#### Exercise requirements
Instruction for the entries that follow: retype exactly the lines from the line with "Neither does a" to the line with "two angles. Just", both included, and omit all others.

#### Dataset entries
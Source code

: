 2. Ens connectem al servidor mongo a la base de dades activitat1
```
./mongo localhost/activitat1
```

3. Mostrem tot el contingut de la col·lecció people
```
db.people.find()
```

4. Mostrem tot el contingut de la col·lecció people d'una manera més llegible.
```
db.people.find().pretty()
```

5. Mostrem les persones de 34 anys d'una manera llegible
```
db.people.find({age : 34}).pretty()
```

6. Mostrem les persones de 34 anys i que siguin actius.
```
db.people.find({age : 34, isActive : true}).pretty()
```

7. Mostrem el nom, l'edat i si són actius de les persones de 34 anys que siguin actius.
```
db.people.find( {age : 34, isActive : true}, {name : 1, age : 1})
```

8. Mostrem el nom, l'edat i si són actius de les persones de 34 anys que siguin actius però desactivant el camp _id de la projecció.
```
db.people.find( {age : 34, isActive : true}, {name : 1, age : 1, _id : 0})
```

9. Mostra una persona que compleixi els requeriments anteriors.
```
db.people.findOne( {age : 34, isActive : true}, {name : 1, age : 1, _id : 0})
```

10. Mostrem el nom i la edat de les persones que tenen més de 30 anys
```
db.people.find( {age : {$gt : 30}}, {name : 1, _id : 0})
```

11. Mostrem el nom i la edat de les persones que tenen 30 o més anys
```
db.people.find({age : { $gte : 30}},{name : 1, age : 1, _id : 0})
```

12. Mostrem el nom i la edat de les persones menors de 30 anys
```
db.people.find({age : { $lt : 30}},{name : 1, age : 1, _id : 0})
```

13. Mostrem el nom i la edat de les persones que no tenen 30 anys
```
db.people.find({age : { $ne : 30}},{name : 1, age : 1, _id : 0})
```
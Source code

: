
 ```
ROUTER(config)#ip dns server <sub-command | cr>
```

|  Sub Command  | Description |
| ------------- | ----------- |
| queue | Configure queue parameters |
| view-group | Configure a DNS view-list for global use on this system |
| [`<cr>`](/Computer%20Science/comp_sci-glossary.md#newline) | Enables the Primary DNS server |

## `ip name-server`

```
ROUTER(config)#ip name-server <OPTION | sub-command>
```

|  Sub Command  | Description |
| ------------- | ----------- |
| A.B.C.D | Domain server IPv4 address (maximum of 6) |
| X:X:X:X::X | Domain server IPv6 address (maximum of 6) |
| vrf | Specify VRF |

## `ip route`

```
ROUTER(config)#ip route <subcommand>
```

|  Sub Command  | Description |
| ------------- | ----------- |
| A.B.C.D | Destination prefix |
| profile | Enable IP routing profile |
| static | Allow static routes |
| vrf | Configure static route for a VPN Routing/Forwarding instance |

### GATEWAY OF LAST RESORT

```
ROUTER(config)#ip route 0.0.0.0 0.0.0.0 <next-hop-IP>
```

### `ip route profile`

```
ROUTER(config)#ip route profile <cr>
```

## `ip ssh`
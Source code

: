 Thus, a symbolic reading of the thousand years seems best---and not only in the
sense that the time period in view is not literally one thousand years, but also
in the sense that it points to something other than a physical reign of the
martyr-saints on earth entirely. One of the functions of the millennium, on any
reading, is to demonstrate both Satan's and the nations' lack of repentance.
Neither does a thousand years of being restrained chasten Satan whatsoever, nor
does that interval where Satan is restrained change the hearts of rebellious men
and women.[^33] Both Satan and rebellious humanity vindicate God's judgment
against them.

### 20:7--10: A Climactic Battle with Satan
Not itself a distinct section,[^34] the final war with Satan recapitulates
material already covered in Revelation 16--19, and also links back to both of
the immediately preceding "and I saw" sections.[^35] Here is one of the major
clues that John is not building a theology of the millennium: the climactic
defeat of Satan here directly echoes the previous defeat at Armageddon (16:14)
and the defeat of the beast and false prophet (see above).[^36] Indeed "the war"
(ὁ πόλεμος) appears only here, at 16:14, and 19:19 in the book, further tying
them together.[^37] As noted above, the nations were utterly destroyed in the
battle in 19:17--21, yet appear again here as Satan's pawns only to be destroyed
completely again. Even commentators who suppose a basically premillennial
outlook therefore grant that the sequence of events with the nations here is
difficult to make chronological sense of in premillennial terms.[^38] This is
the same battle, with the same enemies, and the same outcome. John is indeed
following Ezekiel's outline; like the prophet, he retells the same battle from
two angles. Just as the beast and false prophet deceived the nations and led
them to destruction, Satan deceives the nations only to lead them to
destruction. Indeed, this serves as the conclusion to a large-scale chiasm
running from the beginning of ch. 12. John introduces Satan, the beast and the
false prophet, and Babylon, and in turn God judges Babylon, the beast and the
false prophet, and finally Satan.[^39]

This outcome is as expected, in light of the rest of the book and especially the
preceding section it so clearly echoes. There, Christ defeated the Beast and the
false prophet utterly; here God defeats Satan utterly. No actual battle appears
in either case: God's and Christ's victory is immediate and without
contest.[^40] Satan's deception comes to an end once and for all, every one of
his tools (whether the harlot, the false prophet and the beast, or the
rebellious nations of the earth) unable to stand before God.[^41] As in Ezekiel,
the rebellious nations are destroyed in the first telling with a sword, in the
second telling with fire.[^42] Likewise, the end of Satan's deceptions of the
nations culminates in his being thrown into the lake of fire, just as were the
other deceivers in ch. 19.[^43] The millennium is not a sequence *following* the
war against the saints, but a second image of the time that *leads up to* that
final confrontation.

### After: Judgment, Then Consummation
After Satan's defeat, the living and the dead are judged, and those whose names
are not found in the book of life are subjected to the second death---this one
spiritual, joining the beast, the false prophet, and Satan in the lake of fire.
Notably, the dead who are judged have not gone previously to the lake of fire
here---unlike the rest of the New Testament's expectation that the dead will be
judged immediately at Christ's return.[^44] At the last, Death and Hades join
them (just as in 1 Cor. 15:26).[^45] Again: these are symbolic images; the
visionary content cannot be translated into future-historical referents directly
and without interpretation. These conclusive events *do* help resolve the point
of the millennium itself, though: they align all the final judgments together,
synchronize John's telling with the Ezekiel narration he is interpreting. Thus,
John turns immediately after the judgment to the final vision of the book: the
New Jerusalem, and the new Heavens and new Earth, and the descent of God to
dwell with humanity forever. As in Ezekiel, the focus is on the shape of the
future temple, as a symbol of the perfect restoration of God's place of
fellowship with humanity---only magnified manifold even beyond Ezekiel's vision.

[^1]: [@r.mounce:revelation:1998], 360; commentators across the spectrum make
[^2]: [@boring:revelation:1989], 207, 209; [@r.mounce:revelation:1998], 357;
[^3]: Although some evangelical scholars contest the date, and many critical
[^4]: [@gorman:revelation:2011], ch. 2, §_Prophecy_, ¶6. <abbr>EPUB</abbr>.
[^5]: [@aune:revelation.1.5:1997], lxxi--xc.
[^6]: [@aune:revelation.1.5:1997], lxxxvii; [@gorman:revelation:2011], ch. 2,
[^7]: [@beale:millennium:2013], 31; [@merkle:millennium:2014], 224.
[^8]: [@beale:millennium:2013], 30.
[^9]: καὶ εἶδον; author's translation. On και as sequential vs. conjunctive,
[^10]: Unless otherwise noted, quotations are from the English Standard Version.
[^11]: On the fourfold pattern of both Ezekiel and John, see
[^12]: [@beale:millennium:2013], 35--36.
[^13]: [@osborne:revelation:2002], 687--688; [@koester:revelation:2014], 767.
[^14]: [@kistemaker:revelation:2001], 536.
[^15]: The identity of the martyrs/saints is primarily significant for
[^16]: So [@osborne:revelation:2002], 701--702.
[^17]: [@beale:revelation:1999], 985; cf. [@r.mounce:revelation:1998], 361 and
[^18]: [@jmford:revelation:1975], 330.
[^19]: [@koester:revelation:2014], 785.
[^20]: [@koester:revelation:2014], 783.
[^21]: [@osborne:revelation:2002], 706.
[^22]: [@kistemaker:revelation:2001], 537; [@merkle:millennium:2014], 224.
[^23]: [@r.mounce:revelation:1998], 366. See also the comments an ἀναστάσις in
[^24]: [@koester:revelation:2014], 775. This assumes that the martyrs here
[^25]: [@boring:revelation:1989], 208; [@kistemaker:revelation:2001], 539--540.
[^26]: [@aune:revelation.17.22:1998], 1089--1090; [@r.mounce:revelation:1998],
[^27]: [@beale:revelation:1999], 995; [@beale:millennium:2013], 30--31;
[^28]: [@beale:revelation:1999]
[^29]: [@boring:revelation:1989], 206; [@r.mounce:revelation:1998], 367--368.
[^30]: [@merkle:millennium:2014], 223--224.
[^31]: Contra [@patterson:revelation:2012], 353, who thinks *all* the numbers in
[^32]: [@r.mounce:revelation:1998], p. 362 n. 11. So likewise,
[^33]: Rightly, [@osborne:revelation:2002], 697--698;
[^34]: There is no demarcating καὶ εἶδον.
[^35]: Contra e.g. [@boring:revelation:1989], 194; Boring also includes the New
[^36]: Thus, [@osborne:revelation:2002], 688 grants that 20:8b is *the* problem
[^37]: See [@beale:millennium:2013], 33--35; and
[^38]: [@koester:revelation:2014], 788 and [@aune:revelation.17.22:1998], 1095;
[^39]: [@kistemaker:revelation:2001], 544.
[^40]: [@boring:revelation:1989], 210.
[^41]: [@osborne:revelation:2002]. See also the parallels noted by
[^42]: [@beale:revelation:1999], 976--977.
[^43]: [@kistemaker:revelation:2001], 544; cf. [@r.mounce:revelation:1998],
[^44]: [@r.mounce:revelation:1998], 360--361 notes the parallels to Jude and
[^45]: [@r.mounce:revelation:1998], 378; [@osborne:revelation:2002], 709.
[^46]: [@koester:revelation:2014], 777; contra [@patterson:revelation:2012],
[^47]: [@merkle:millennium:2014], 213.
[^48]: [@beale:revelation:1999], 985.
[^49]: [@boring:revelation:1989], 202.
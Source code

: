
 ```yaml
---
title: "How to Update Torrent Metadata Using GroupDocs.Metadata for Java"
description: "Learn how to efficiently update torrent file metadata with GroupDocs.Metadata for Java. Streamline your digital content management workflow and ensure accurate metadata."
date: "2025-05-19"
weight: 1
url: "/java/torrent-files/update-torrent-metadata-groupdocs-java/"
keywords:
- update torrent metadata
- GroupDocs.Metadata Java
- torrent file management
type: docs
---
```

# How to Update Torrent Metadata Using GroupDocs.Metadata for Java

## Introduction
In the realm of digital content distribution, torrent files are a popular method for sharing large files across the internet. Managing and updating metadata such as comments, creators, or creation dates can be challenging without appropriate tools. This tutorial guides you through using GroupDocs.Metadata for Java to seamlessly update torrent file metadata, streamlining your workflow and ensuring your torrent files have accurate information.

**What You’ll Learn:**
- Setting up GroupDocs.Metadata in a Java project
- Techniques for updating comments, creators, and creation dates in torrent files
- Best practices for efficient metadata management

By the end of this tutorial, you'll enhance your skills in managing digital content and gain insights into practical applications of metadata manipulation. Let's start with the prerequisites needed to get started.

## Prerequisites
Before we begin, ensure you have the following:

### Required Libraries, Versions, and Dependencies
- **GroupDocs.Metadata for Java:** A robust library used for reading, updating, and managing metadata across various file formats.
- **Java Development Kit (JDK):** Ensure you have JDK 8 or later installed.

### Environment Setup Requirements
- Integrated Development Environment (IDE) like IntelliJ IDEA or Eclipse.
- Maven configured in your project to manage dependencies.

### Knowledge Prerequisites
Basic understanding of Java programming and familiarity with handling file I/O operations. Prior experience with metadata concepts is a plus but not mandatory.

#### Reply
Neither does a thousand years of being restrained chasten Satan whatsoever, nor
does that interval where Satan is restrained change the hearts of rebellious men
and women.[^33] Both Satan and rebellious humanity vindicate God's judgment
against them.

### 20:7--10: A Climactic Battle with Satan
Not itself a distinct section,[^34] the final war with Satan recapitulates
material already covered in Revelation 16--19, and also links back to both of
the immediately preceding "and I saw" sections.[^35] Here is one of the major
clues that John is not building a theology of the millennium: the climactic
defeat of Satan here directly echoes the previous defeat at Armageddon (16:14)
and the defeat of the beast and false prophet (see above).[^36] Indeed "the war"
(ὁ πόλεμος) appears only here, at 16:14, and 19:19 in the book, further tying
them together.[^37] As noted above, the nations were utterly destroyed in the
battle in 19:17--21, yet appear again here as Satan's pawns only to be destroyed
completely again. Even commentators who suppose a basically premillennial
outlook therefore grant that the sequence of events with the nations here is
difficult to make chronological sense of in premillennial terms.[^38] This is
the same battle, with the same enemies, and the same outcome. John is indeed
following Ezekiel's outline; like the prophet, he retells the same battle from
two angles. Just as the beast and false prophet deceived the nations and led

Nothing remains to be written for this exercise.